REQUIRED WORK:
Copy each line of the data below with the word "License".

------ RECORDS SHOWN

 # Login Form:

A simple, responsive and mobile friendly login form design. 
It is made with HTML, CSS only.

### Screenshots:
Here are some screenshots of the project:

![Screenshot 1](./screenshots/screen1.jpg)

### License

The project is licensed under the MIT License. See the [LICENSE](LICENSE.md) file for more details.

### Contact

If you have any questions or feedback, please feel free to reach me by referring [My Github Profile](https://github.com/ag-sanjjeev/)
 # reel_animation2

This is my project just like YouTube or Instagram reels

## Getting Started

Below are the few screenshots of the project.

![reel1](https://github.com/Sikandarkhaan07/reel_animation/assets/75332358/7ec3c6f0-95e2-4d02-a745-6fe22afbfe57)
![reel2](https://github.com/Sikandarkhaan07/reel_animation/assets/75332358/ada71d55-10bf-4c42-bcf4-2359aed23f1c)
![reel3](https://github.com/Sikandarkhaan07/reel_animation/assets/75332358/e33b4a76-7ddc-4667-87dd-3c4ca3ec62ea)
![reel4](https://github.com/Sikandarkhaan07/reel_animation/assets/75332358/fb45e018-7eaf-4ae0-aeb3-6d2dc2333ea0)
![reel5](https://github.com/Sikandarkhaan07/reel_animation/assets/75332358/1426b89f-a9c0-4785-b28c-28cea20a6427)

------------

SOLUTION:
### License
The project is licensed under the MIT License. See the [LICENSE](LICENSE.md) file for more details.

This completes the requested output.